Grant details: https://securegrants.neh.gov/publicquery/main.aspx?f=1&gn=FB-52417-06

"Our Elder Brother": The role of London Yearly Meeting in the American Quaker turn against slavery (Conference Paper/Presentation)
Title: "Our Elder Brother": The role of London Yearly Meeting in the American Quaker turn against slavery
Author: Elizabeth Cazden
Abstract: In understanding the shift from acceptance to rejection of slavery and slave-trading among American Quakers in the period from 1755-75, a key factor is the influence of the London Quaker hierarchy. The relationship between London Yearly Meeting and the colonial meetings closely resembled that between the central British government and its colonial periphery. Until the 1750s, London Friends signalled strongly that maintaining unity was of primary importance, largely silencing prophetic anti-slavery voices. In 1758, however, London Yearly Meeting issued a strong condemnation of slave-trading, and this directive was a substantial factor in American meetings taking the same stance over the following few years.
Date: 11/5/2010
Conference Name: Quakers and Slavery, 1657-1865 (McNeil Center, Philadelphia)
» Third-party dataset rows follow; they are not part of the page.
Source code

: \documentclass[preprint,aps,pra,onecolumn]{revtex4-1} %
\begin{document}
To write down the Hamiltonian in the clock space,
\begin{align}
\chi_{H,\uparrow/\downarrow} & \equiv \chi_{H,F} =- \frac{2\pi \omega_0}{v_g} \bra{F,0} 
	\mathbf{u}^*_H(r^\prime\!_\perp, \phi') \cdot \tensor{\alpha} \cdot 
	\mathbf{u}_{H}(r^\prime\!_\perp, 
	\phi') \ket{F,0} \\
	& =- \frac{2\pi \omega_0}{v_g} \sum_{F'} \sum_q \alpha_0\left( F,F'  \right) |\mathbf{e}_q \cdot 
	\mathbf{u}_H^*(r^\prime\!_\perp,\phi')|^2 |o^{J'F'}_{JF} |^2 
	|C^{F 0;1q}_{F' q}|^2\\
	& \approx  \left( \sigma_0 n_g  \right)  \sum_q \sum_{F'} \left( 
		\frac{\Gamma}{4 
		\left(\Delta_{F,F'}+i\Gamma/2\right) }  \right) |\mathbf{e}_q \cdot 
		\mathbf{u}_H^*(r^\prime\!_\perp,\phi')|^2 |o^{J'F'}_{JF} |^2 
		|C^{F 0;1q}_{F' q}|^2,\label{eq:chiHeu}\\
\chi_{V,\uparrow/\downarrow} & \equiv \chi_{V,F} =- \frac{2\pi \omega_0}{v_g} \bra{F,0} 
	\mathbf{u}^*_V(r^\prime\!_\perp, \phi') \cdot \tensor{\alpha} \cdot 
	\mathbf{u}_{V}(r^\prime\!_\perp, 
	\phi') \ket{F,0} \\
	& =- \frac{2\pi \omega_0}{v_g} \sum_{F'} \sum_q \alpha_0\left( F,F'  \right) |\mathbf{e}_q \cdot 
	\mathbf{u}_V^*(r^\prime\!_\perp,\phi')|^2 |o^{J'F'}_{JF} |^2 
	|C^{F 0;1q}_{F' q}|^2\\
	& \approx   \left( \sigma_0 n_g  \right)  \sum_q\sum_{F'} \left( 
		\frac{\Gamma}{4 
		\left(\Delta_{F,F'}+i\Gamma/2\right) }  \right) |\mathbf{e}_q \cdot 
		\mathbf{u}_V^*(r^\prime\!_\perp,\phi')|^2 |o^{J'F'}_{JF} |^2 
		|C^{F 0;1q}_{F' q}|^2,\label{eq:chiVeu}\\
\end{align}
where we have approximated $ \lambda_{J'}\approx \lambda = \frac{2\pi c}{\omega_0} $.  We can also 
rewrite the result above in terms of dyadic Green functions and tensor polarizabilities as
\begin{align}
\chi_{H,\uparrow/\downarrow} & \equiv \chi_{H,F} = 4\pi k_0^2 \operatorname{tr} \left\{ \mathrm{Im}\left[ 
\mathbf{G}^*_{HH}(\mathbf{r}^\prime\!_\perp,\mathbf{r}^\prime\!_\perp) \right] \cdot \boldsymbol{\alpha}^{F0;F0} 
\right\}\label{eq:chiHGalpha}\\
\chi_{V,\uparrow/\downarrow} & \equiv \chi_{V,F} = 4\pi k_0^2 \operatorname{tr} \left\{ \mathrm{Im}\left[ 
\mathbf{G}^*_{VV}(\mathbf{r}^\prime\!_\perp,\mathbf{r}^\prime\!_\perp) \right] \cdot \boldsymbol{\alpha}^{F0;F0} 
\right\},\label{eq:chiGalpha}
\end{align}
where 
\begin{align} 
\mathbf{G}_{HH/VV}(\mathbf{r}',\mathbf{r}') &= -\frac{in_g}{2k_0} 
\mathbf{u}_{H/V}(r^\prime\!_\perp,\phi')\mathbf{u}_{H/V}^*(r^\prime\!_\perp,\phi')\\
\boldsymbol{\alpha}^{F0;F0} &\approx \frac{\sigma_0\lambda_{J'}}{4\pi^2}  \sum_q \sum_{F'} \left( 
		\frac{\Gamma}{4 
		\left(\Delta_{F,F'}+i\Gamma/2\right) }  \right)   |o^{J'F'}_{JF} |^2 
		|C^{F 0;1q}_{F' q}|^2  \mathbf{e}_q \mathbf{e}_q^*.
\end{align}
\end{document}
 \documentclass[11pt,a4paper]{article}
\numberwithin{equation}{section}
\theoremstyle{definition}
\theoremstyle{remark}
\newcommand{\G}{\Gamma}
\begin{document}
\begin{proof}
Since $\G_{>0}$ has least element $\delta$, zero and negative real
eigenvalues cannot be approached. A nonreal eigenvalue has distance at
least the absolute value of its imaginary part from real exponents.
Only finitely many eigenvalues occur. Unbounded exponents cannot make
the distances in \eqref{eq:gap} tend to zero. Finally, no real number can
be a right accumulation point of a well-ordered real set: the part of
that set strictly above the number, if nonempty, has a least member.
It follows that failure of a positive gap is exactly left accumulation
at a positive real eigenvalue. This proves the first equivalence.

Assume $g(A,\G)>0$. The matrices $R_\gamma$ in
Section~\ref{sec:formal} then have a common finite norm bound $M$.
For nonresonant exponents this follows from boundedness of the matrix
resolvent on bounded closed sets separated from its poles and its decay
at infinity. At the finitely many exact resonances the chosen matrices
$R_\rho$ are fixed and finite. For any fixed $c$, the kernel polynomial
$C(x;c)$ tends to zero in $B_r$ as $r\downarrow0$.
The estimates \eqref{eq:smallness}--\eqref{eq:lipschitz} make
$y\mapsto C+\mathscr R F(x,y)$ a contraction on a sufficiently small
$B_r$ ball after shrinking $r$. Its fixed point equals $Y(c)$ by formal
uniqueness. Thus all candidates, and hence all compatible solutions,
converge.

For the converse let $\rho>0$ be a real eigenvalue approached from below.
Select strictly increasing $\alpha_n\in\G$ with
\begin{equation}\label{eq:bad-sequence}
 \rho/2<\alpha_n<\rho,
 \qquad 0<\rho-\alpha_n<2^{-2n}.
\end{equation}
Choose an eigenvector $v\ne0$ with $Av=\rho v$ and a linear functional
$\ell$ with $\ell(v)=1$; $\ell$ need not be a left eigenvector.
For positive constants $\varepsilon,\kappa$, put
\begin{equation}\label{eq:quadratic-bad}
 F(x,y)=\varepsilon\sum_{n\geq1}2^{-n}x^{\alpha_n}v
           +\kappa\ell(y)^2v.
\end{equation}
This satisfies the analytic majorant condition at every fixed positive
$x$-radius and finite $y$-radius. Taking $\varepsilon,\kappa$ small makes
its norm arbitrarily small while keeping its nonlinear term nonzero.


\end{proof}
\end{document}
From slave trader to abolitionist: “Quaker Tom” Robinson of Newport, Rhode Island (Conference Paper/Presentation)
Title: From slave trader to abolitionist: “Quaker Tom” Robinson of Newport, Rhode Island
Author: Elizabeth Cazden
Abstract: Thomas Robinson (1731-1817), a life-long Quaker, spent six years in his early 20s engaged in trade with England and the West Indies, and sent at least five slaving voyages to the African coast. He stopped suddenly in 1760, and within a few years became an ardent abolitionist. Although family papers document his activities, he never explained how or why he changed his mind about slavery. This paper explores the various factors at work in Robinson's decision, including the disruptions in shipping occasioned by the Seven Years' War and the changing Quaker ethos that led to meeting disciplinary action against another Newport Quaker slave-trader.